Semjen Zsolt’s visit took place the day before the Day of the Heroes Day in the Usa Valley, where they announced the presence of Romanian nationalist organizations and a priestly priesthood. Of course, the Hungarians’ gesture has been in the eyes of the Romanians as a new challenge.

Instead of promptly intervening and canceling any demonstrations for June 6 in the Valley of Uzus, as there is a clear risk that the event would degenerate into an inter-ethnic conflict, the Romanian Government, through Interior Minister Carmen Dan, make a calm call on Facebook Thursday morning.

It is all the more difficult to understand the passivity of the government as the violent Romanians were also members of the football galleries. It was hard to believe that DGIPI did not know their plans. Why has nobody made a decision to prevent an inter-ethnic conflict with disastrous consequences?

In such a situation, a firm intervention by the Romanian state would have been imposed, prohibiting the presence in the area of the Hungarians who had already announced that they would make a human chain around the cemetery and of the Romanian nationalist organizations scandalized and great deeds.

Was it not as simple as the gendarmes massaged at the gate of the cemetery to block the access road in the Valley of Ushuaia and to send everyone home until the brains warmed by the steam of extremism?

The behavior of the Romanians who broke the gate of the cemetery, hit the Hungarians with the flags (see the film of events made by HotNews.ro) and committed other acts of barbarism under the pretext of commemorating the Romanian soldiers is a national shame.

All those who have struck, destroyed and instigated in conflict must be criminally liable, exemplarily punished. The criminal file announced by the Gendarmerie should be handled as a book and sent to court as soon as possible.

Only so can confidence be restored and we can go on together, as Pope Francis urged us during his visit to Romania.

But it is difficult to go on together when two days after the Utah Valley incidents, DAHR leader Kelemen Hunor decrees that they show “the true face of Romania.” The statement is an incalculative offense of Romanians who mostly regard the Hungarian minority with the utmost tolerance.

Kelemen Hunor should apologize publicly, as well as the Dărmăneşti town hall and all those who have inflamed spirits in the Valea Uzului.

If we were to say that the wretches who wrapped the crosses with garbage bags or those condemned for acts of terrorism in Târgu Secuiesc represent the true face of the Hungarians? How would Mr. Kelemen Hunor feel?

In spite of this, the Romanian parties made possible the miracle that DAHR would enter the European Parliament, although it would not have theoretically no chance to pass the flag without the Romanians’ inexplicable help.

In spite of this, the Romanian parties made possible the miracle that DAHR would enter the European Parliament, although it would not have theoretically no chance to pass the flag without the Romanians’ inexplicable help.

It is very likely that the incident will be exploited to a great extent by Viktor Orban, who carefully builds his image of the protector and unifying of all the Hungarians in the Carpathian Basin.

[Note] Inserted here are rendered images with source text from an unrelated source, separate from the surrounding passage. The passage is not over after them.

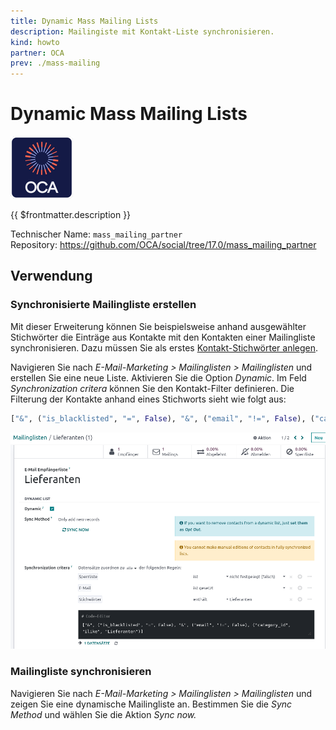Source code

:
 ```yaml
---
title: Dynamic Mass Mailing Lists
description: Mailingiste mit Kontakt-Liste synchronisieren.
kind: howto
partner: OCA
prev: ./mass-mailing
---
```


# Dynamic Mass Mailing Lists

![icon_oca_app](attachments/icon_oca_app.png)

{{ $frontmatter.description }}

Technischer Name: `mass_mailing_partner`\
Repository: <https://github.com/OCA/social/tree/17.0/mass_mailing_partner>

## Verwendung

### Synchronisierte Mailingliste erstellen

Mit dieser Erweiterung können Sie beispielsweise anhand ausgewählter Stichwörter die Einträge aus Kontakte mit den Kontakten einer Mailingliste synchronisieren. Dazu müssen Sie als erstes [Kontakt-Stichwörter anlegen](Contacts.md#Kontakt-Stichwörter%20anlegen).

Navigieren Sie nach _E-Mail-Marketing > Mailinglisten > Mailinglisten_ und erstellen Sie eine neue Liste. Aktivieren Sie die Option _Dynamic_. Im Feld _Synchronization critera_ können Sie den Kontakt-Filter definieren. Die Filterung der Kontakte anhand eines Stichworts sieht wie folgt aus:

```python
["&", ("is_blacklisted", "=", False), "&", ("email", "!=", False), ("category_id", "ilike", "Lieferanten")]
```

![](attachments/Mass%20Mailing%20List%20Dynamic.png)

### Mailingliste synchronisieren

Navigieren Sie nach _E-Mail-Marketing > Mailinglisten > Mailinglisten_ und zeigen Sie eine dynamische Mailingliste an. Bestimmen Sie die _Sync Method_ und wählen Sie die Aktion _Sync now._
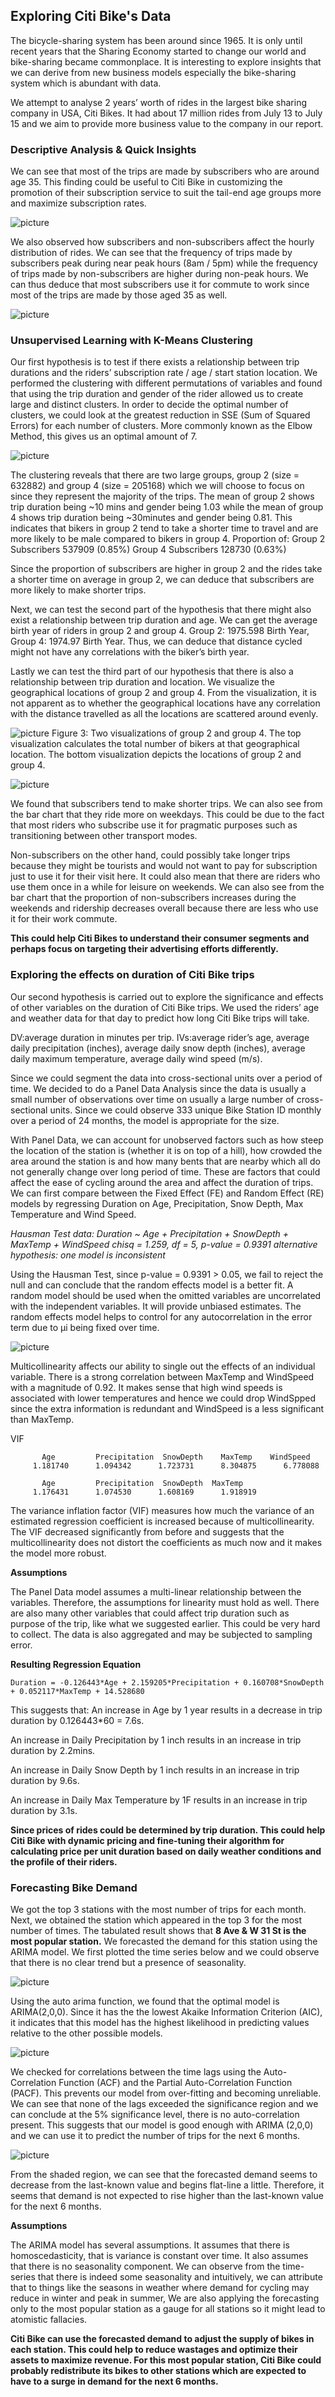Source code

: ## Exploring Citi Bike's Data

The bicycle-sharing system has been around since 1965. It is only until recent years that the Sharing Economy started to change our world and bike-sharing became commonplace. It is interesting to explore insights that we can derive from new business models especially the bike-sharing system which is abundant with data. 

We attempt to analyse 2 years’ worth of rides in the largest bike sharing company in USA, Citi Bikes. It had about 17 million rides from July 13 to July 15 and we aim to provide more business value to the company in our report.

### Descriptive Analysis & Quick Insights

We can see that most of the trips are made by subscribers who are around age 35. This finding could be useful to Citi Bike in customizing the promotion of their subscription service to suit the tail-end age groups more and maximize subscription rates.

![picture](1.png)

We also observed how subscribers and non-subscribers affect the hourly distribution of rides. We can see that the frequency of trips made by subscribers peak during near peak hours (8am / 5pm) while the frequency of trips made by non-subscribers are higher during non-peak hours. We can thus deduce that most subscribers use it for commute to work since most of the trips are made by those aged 35 as well.

![picture](2.png)

### Unsupervised Learning with K-Means Clustering 
Our first hypothesis is to test if there exists a relationship between trip durations and the riders’ subscription rate / age / start station location. We performed the clustering with different permutations of variables and found that using the trip duration and gender of the rider allowed us to create large and distinct clusters. In order to decide the optimal number of clusters, we could look at the greatest reduction in SSE (Sum of Squared Errors) for each number of clusters. More commonly known as the Elbow Method, this gives us an optimal amount of 7. 

![picture](3.png)

The clustering reveals that there are two large groups, group 2 (size = 632882) and group 4 (size = 205168) which we will choose to focus on since they represent the majority of the trips. The mean of group 2 shows trip duration being ~10 mins and gender being 1.03 while the mean of group 4 shows trip duration being ~30minutes and gender being 0.81. This indicates that bikers in group 2 tend to take a shorter time to travel and are more likely to be male compared to bikers in group 4.
Proportion of:
Group 2 Subscribers 537909 (0.85%) 
Group 4 Subscribers 128730 (0.63%)

Since the proportion of subscribers are higher in group 2 and the rides take a shorter time on average in group 2, we can deduce that subscribers are more likely to make shorter trips. 

Next, we can test the second part of the hypothesis that there might also exist a relationship between trip duration and age. We can get the average birth year of riders in group 2 and group 4. Group 2: 1975.598 Birth Year, Group 4: 1974.97 Birth Year. Thus, we can deduce that distance cycled might not have any correlations with the biker’s birth year.

Lastly we can test the third part of our hypothesis that there is also a relationship between trip duration and location. We visualize the geographical locations of group 2 and group 4. From the visualization, it is not apparent as to whether the geographical locations have any correlation with the distance travelled as all the locations are scattered around evenly.

![picture](4.png)
Figure 3: Two visualizations of group 2 and group 4. The top visualization calculates the total number of bikers at that geographical location. The bottom visualization depicts the locations of group 2 and group 4. 



![picture](5.png)

We found that subscribers tend to make shorter trips. We can also see from the bar chart that they ride more on weekdays. This could be due to the fact that most riders who subscribe use it for pragmatic purposes such as transitioning between other transport modes. 

Non-subscribers on the other hand, could possibly take longer trips because they might be tourists and would not want to pay for subscription just to use it for their visit here. It could also mean that there are riders who use them once in a while for leisure on weekends. We can also see from the bar chart that the proportion of non-subscribers increases during the weekends and ridership decreases overall because there are less who use it for their work commute. 

**This could help Citi Bikes to understand their consumer segments and perhaps focus on targeting their advertising efforts differently.**

### Exploring the effects on duration of Citi Bike trips
Our second hypothesis is carried out to explore the significance and effects of other variables on the duration of Citi Bike trips. We used the riders’ age and weather data for that day to predict how long Citi Bike trips will take. 

DV:average duration in minutes per trip. 
IVs:average rider’s age, average daily precipitation (inches), average daily snow depth (inches), average daily maximum temperature, average daily wind speed (m/s).

Since we could segment the data into cross-sectional units over a period of time. We decided to do a Panel Data Analysis since the data is usually a small number of observations over time on usually a large number of cross-sectional units. Since we could observe 333 unique Bike Station ID monthly over a period of 24 months, the model is appropriate for the size. 

With Panel Data, we can account for unobserved factors such as how steep the location of the station is (whether it is on top of a hill), how crowded the area around the station is and how many bents that are nearby which all do not generally change over long period of time. These are factors that could affect the ease of cycling around the area and affect the duration of trips. 
We can first compare between the Fixed Effect (FE) and Random Effect (RE) models by regressing Duration on Age, Precipitation, Snow Depth, Max Temperature and Wind Speed.

_Hausman Test
data:  Duration ~ Age + Precipitation + SnowDepth + MaxTemp + WindSpeed
chisq = 1.259, df = 5, p-value = 0.9391
alternative hypothesis: one model is inconsistent_

Using the Hausman Test,  since p-value = 0.9391 > 0.05, we fail to reject the null and can conclude that the random effects model is a better fit. A random model should be used when the omitted variables are uncorrelated with the independent variables. It will provide unbiased estimates. The random effects model helps to control for any autocorrelation in the error term due to μi being fixed over time.

![picture](6.jpg)

Multicollinearity affects our ability to single out the effects of an individual variable. There is a strong correlation between MaxTemp and WindSpeed with a magnitude of 0.92. It makes sense that high wind speeds is associated with lower temperatures and hence we could drop WindSpped since the extra information is redundant and WindSpeed is a less significant than MaxTemp. 

VIF
```
       Age         Precipitation  SnowDepth    MaxTemp    WindSpeed 
     1.181740      1.094342      1.723731      8.304875      6.778088

       Age         Precipitation  SnowDepth  MaxTemp 
     1.176431      1.074530      1.608169      1.918919 
```
The variance inflation factor (VIF)  measures how much the variance of an estimated regression coefficient is increased because of multicollinearity. The VIF decreased significantly from before and suggests that the multicollinearity does not distort the coefficients as much now and it makes the model more robust.

**Assumptions**

The Panel Data model assumes a multi-linear relationship between the variables. Therefore, the assumptions for linearity must hold as well. There are also many other variables that could affect trip duration such as purpose of the trip, like what we suggested earlier. This could be very hard to collect. The data is also aggregated and may be subjected to sampling error.

**Resulting Regression Equation**

```Duration = -0.126443*Age + 2.159205*Precipitation + 0.160708*SnowDepth + 0.052117*MaxTemp + 14.528680```

This suggests that:
An increase in Age by 1 year results in a decrease in trip duration by 0.126443*60 = 7.6s.

An increase in Daily Precipitation by 1 inch results in an increase in trip duration by 2.2mins.

An increase in Daily Snow Depth by 1 inch results in an increase in trip duration by 9.6s.

An increase in Daily Max Temperature by 1F results in an increase in trip duration by 3.1s.

**Since prices of rides could be determined by trip duration. This could help Citi Bike with dynamic pricing and fine-tuning their algorithm for calculating price per unit duration based on daily weather conditions and the profile of their riders.**

### Forecasting Bike Demand
We got the top 3 stations with the most number of trips for each month. Next, we obtained the station which appeared in the top 3 for the most number of times. The tabulated result shows that **8 Ave & W 31 St is the most popular station.** We forecasted the demand for this station using the ARIMA model. We first plotted the time series below and we could observe that there is no clear trend but a presence of seasonality.

![picture](7.JPG)

Using the auto arima function, we found that the optimal model is ARIMA(2,0,0). Since it has the the lowest Akaike Information Criterion (AIC), it indicates that this model has the highest likelihood in predicting values relative to the other possible models.

![picture](8.JPG)

We checked for correlations between the time lags using the Auto-Correlation Function (ACF) and the Partial Auto-Correlation Function (PACF). This prevents our model from over-fitting and becoming unreliable. We can see that none of the lags exceeded the significance region and we can conclude at the 5% significance level, there is no auto-correlation present. This suggests that our model is good enough with ARIMA (2,0,0) and we can use it to predict the number of trips for the next 6 months. 

![picture](9.jpg)

From the shaded region, we can see that the forecasted demand seems to decrease from the last-known value and begins flat-line a little. Therefore, it seems that demand is not expected to rise higher than the last-known value for the next 6 months. 

**Assumptions**

The ARIMA model has several assumptions. It assumes that there is homoscedasticity, that is variance is constant over time. It also assumes that there is no seasonality component. We can observe from the time-series that there is indeed some seasonality and intuitively, we can attribute that to things like the seasons in weather where demand for cycling may reduce in winter and peak in summer, We are also applying the forecasting only to the most popular station as a gauge for all stations so it might lead to atomistic fallacies.

**Citi Bike can use the forecasted demand to adjust the supply of bikes in each station. This could help to reduce wastages and optimize their assets to maximize revenue. For this most popular station, Citi Bike could probably redistribute its bikes to other stations which are expected to have to a surge in demand for the next 6 months.**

That is why DAHR, totally dependent on Victor Orban and his policy, will seek to internationalize the unfortunate incident from the Valea Uzului, to which the Hungarian leaders have greatly contributed.

On the day when the whole of Europe commemorated the moment when the allies were disembarked in Normandy and honored their heroes in an exemplary manner, in a corner of Romania, Romanians and Hungarians mocked each other in the name of history.

A shameful moment, first of all for the Romanians, but also for the Hungarians. We should understand that we can not play either, nor others with so powerful symbols, with our memory and history, without risking our future. In order to truly go together, the past must be buried and left behind.

An ethnic Chernobyl can only be avoided if we cast a thick concrete slab over such conflict outbreaks.